Determination meets dance in this New York Times bestselling memoir by the history-making ballerina Misty Copeland, recounting the story of her journey to become the first African-American principal ballerina at the prestigious American Ballet Theatre. When she first placed her hands on the barre at an after-school community center, no one expected the undersized, underprivileged, and anxious thirteen-year-old to become one of America’s most groundbreaking dancers . A true prodigy, she was attempting in months roles that take most dancers years to master. But when Misty became caught between the control and comfort she found in the world of ballet and the harsh realities of her own life, she had to choose to embrace both her identity and her dreams, and find the courage to be one of a kind.
With an insider’s passion, Misty opens a window into the life of an artist who lives life center stage, from behind the scenes at her first classes to her triumphant roles in some of the world’s most iconic ballets. A sensational memoir as “sensitive” and “clear-eyed” (The Washington Post) as her dancing, Life in Motion is a story of passion, identity and grace for anyone who has dared to dream of a different life.

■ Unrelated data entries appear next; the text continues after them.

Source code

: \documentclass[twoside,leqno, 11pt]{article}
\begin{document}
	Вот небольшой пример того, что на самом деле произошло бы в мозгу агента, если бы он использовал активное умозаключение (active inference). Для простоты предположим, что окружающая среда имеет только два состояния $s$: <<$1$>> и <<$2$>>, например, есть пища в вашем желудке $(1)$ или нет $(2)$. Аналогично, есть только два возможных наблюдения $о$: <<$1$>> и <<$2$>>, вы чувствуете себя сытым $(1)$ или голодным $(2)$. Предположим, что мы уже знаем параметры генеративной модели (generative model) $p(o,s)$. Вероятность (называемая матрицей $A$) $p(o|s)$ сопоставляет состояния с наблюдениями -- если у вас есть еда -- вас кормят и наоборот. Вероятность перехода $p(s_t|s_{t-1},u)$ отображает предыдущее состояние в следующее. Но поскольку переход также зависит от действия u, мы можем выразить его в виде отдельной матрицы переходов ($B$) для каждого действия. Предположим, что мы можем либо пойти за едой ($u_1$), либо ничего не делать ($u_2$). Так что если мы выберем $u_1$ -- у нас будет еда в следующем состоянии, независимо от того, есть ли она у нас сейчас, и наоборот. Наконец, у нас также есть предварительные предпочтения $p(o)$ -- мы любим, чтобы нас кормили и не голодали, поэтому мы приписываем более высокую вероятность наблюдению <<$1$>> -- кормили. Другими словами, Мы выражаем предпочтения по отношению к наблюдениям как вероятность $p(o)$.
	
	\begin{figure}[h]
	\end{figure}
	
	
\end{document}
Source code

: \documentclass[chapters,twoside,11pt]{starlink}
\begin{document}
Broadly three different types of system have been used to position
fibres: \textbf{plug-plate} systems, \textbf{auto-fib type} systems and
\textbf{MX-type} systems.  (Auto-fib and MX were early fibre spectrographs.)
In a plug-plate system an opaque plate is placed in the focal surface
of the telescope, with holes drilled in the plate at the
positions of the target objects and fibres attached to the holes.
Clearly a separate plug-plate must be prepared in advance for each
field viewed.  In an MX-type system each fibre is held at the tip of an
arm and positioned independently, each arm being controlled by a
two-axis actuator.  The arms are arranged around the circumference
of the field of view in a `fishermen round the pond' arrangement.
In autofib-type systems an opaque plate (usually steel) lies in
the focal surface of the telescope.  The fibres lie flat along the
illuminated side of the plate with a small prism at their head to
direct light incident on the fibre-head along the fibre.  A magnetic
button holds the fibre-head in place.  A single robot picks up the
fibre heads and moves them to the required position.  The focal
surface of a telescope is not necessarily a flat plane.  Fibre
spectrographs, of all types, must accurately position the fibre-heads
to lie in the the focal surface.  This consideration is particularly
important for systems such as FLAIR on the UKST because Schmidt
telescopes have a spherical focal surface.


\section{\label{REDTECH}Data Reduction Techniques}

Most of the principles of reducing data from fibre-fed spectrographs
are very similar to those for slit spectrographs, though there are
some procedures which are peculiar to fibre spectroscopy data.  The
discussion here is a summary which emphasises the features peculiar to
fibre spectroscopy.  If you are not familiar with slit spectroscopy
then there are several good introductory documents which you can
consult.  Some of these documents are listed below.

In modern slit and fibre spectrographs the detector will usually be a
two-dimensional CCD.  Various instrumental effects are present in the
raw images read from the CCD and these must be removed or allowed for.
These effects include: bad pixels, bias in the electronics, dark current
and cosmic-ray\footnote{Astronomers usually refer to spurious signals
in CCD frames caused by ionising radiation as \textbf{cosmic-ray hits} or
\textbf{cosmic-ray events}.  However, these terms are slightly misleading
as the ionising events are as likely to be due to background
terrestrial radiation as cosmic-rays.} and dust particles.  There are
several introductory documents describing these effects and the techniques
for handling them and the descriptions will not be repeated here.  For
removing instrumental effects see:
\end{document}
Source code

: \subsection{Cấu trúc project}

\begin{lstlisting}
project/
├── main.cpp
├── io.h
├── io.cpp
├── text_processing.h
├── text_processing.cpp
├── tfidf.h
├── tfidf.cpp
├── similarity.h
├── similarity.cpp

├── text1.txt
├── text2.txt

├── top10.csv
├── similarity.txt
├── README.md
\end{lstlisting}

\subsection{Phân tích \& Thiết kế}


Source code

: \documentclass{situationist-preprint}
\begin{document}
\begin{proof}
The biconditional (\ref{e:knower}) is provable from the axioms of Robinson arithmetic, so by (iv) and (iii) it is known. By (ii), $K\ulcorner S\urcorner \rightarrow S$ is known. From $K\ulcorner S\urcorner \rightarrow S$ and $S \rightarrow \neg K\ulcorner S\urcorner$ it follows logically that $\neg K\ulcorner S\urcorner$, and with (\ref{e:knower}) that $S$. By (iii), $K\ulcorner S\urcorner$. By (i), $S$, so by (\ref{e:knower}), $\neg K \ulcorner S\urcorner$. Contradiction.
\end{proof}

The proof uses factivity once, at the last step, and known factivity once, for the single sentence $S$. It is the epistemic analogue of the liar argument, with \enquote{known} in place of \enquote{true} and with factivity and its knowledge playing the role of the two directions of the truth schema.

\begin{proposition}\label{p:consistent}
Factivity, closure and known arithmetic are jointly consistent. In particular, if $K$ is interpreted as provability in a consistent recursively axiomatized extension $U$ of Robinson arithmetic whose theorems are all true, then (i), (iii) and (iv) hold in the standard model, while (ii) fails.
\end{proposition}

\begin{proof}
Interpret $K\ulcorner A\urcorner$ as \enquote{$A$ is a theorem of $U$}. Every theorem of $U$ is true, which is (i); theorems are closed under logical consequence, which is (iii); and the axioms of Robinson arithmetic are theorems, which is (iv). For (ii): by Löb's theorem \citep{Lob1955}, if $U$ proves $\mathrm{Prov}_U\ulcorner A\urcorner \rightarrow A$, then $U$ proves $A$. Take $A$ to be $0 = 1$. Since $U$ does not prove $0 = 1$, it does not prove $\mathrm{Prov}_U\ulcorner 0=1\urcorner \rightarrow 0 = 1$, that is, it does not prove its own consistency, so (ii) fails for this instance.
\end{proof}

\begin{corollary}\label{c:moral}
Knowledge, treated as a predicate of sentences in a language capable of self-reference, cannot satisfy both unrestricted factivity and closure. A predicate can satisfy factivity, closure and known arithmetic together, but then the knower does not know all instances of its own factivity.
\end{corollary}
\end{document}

The first African-American soloist in the American Ballet Theatre (ABT) of New York City, Copeland was a latecomer to the art and took her first class at age 13.Told in graceful prose, the memoir recounts her quick but singular rise her struggles with compulsive overeating, racism, injuries, and self-doubt, as well as high points like discovering acceptance in the melting pot of New York, reconnecting with her father, founding her own dance-wear company, and performing with Prince. Copeland offers a strikingly generous view of her family and those closest to her who caused pain and confusion, at one point leaving her in destitution at a hotel with five siblings while only in her teens. Now age 31, Copeland demonstrates a remarkable ability to focus on the positive. Although she expresses a responsibility to break through color barriers for aspiring black dancers, her achievements will encourage all those attempting to beat the odds in competitive fields. Similar to Dancing Through It, New York City Ballet principal Jenifer Ringer's account of surviving and, ultimately, thriving in a janus-faced profession, Copeland's story will help young dancers to hold fast to their dreams, remain true to themselves, and avoid the pitfalls of perfectionism.